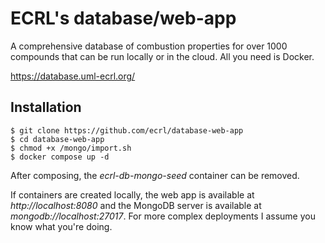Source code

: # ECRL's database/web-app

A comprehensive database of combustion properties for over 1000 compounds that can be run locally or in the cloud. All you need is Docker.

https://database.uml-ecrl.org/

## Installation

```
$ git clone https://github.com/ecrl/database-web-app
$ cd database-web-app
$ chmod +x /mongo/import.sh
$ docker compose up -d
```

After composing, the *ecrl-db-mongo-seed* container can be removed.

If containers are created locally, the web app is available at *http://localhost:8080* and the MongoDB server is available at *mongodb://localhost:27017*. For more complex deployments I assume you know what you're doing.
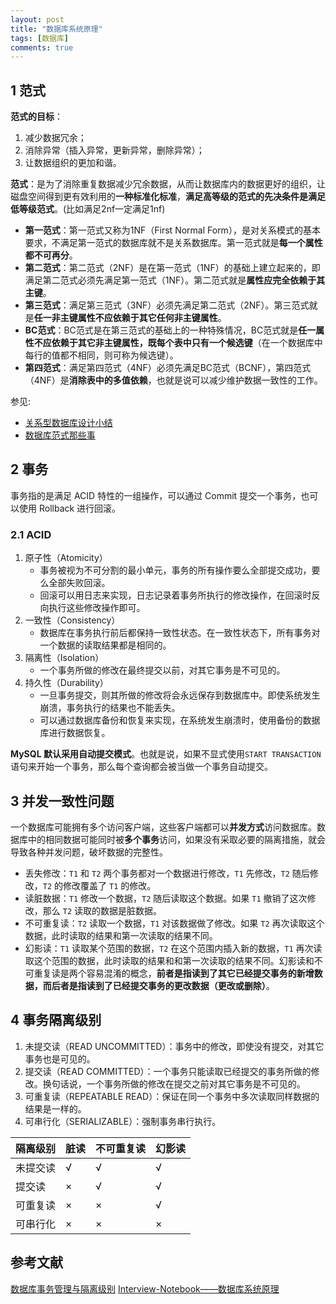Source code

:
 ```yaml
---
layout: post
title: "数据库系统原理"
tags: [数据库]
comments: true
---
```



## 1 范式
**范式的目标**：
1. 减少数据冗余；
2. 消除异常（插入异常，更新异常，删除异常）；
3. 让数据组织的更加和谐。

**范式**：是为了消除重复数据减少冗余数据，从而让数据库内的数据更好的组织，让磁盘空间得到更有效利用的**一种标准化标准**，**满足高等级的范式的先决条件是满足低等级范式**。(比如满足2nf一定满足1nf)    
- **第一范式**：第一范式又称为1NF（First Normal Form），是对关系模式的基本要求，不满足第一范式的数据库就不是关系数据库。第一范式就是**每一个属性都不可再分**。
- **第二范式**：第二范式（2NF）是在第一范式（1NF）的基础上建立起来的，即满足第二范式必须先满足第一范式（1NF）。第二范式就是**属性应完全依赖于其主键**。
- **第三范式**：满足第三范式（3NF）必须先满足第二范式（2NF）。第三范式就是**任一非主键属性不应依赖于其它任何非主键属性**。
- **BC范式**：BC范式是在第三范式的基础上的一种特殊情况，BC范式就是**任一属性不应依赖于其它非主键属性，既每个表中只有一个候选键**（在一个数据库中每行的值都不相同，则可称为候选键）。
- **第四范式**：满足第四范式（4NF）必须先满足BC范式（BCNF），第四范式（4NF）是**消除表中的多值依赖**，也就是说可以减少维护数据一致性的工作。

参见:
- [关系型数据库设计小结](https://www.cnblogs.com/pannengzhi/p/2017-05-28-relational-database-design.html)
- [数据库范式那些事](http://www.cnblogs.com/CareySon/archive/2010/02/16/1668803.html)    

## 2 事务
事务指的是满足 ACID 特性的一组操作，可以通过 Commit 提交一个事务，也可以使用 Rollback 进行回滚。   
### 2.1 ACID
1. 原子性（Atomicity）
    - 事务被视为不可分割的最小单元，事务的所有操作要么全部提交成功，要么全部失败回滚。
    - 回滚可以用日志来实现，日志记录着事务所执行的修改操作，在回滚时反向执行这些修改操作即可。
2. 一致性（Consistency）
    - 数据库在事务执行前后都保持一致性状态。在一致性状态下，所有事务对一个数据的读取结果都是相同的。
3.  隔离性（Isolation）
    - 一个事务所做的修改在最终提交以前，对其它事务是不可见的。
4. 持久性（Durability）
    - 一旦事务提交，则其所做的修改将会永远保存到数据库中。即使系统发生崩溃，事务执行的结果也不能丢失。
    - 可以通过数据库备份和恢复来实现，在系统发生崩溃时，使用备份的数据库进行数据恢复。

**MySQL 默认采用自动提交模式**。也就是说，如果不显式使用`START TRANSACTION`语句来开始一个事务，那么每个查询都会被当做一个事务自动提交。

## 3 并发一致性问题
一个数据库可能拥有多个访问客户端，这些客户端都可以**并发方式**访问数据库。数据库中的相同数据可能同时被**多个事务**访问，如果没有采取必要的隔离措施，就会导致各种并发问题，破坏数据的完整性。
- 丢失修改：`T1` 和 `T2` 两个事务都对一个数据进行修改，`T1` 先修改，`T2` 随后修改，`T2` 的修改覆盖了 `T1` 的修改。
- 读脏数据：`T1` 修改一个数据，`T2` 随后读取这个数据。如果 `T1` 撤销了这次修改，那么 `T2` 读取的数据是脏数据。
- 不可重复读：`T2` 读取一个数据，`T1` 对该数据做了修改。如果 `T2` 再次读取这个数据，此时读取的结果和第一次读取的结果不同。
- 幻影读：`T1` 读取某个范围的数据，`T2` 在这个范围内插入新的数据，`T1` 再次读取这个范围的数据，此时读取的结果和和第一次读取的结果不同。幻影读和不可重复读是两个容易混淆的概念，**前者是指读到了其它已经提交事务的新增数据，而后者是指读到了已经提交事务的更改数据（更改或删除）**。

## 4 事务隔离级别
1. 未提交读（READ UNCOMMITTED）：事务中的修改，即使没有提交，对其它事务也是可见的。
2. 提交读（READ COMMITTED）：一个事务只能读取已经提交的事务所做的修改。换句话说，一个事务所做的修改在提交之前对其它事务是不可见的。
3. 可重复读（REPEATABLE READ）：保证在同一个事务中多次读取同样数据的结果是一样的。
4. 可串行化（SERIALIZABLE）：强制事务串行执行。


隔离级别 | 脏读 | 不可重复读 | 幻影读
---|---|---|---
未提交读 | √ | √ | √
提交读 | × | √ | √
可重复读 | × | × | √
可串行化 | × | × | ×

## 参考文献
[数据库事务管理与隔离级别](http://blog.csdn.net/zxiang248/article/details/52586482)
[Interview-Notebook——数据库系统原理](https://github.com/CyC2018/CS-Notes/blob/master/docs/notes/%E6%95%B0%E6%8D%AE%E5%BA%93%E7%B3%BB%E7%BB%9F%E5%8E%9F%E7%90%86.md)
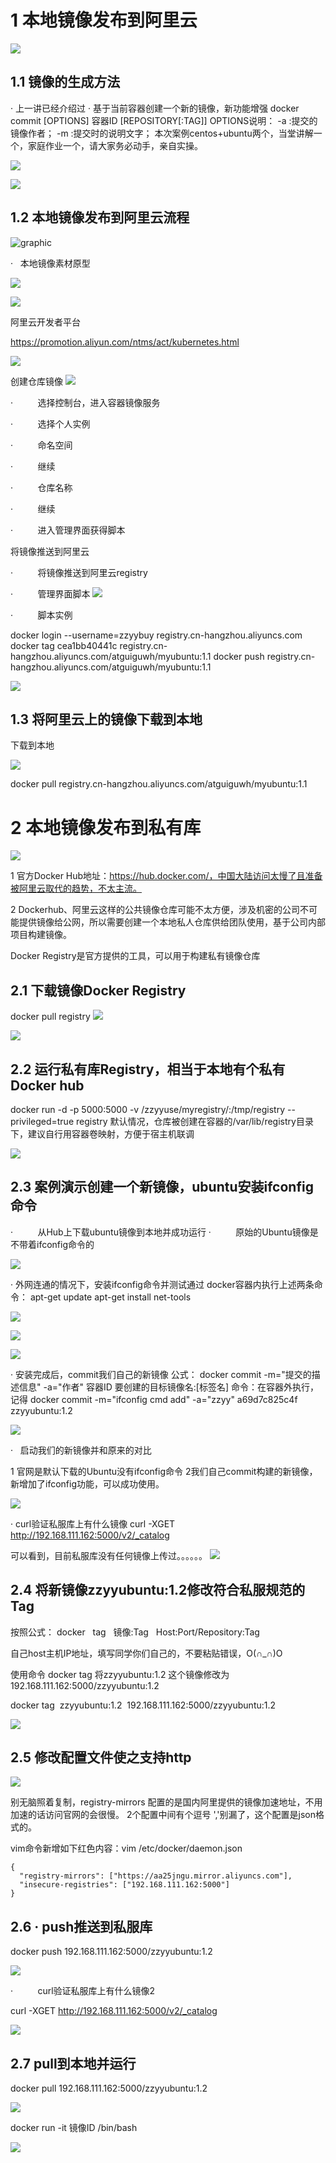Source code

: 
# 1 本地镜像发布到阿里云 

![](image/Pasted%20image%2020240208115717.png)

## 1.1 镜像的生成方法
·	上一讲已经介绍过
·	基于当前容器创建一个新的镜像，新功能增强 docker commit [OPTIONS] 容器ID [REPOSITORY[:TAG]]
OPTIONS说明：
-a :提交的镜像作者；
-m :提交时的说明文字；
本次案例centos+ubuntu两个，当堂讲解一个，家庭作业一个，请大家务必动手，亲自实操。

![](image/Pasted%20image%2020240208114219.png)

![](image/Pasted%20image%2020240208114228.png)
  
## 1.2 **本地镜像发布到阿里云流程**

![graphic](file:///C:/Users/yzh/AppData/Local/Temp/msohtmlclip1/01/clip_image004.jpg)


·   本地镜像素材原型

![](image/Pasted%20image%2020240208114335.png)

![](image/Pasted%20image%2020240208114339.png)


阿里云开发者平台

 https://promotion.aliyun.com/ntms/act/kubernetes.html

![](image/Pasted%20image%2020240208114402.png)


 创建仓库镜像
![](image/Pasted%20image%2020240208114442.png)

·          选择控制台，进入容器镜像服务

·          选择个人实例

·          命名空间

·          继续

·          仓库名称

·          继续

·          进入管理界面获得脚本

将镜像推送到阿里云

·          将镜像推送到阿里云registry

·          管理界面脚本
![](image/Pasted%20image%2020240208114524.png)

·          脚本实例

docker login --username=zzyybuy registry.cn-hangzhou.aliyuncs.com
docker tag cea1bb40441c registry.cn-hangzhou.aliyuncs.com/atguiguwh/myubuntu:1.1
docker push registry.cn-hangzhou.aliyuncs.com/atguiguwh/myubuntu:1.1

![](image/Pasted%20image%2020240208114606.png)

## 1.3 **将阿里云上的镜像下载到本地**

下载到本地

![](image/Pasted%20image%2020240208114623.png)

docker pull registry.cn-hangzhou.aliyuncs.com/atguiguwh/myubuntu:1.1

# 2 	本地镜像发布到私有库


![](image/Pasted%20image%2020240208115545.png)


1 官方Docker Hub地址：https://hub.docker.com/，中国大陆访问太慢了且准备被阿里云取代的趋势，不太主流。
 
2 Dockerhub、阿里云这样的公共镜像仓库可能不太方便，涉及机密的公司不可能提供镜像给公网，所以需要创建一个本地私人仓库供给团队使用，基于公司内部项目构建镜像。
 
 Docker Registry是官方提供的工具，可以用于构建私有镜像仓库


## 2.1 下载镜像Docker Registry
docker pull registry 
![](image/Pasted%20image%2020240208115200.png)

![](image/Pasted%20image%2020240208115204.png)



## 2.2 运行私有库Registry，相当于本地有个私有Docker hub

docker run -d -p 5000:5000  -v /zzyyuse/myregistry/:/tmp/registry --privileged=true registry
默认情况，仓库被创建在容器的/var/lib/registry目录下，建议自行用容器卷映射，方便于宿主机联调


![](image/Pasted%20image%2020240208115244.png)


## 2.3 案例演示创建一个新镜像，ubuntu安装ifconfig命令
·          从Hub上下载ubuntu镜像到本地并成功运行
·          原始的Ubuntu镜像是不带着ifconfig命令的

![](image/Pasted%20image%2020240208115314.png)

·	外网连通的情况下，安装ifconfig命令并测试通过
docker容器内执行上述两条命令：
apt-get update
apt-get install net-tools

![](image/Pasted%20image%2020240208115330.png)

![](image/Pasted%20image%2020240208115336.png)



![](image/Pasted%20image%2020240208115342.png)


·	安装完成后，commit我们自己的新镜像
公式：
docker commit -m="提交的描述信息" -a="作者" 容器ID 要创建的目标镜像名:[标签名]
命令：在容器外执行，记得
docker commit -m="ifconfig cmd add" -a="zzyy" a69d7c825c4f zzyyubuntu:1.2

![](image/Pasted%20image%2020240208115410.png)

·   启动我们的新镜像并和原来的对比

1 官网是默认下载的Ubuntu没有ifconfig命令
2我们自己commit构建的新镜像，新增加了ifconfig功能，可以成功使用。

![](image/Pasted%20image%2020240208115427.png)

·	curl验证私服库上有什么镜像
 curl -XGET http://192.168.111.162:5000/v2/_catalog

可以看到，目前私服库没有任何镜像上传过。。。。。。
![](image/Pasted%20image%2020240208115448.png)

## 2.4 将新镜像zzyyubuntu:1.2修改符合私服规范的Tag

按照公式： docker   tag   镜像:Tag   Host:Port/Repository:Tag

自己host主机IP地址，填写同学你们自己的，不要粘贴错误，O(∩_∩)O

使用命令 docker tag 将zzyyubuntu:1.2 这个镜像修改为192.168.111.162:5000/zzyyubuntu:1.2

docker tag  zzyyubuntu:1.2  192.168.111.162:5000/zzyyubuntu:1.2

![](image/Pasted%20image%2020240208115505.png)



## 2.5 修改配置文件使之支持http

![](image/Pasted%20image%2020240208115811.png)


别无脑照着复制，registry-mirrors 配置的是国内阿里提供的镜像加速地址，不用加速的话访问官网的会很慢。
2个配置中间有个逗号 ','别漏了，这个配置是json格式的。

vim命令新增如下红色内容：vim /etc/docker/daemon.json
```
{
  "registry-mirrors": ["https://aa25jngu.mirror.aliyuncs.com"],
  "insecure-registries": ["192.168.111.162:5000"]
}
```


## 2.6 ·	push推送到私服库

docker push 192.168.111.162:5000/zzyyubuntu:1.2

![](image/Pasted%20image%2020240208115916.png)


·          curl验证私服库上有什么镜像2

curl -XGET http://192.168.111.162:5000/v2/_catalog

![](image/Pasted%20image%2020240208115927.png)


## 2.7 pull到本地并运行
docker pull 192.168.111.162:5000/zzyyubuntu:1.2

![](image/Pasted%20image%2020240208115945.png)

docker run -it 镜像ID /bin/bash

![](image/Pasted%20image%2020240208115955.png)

★ ★ ★

## What you need to do
Set down, unchanged, only those lines above that fall between the line with "apt-get install net-tools" and the line with "可以看到，目前私服库没有任何镜像上传过。。。。。。", the two end lines included.

## Result for this task
apt-get install net-tools

![](image/Pasted%20image%2020240208115330.png)

![](image/Pasted%20image%2020240208115336.png)



![](image/Pasted%20image%2020240208115342.png)


·	安装完成后，commit我们自己的新镜像
公式：
docker commit -m="提交的描述信息" -a="作者" 容器ID 要创建的目标镜像名:[标签名]
命令：在容器外执行，记得
docker commit -m="ifconfig cmd add" -a="zzyy" a69d7c825c4f zzyyubuntu:1.2

![](image/Pasted%20image%2020240208115410.png)

·   启动我们的新镜像并和原来的对比

1 官网是默认下载的Ubuntu没有ifconfig命令
2我们自己commit构建的新镜像，新增加了ifconfig功能，可以成功使用。

![](image/Pasted%20image%2020240208115427.png)

·	curl验证私服库上有什么镜像
 curl -XGET http://192.168.111.162:5000/v2/_catalog

可以看到，目前私服库没有任何镜像上传过。。。。。。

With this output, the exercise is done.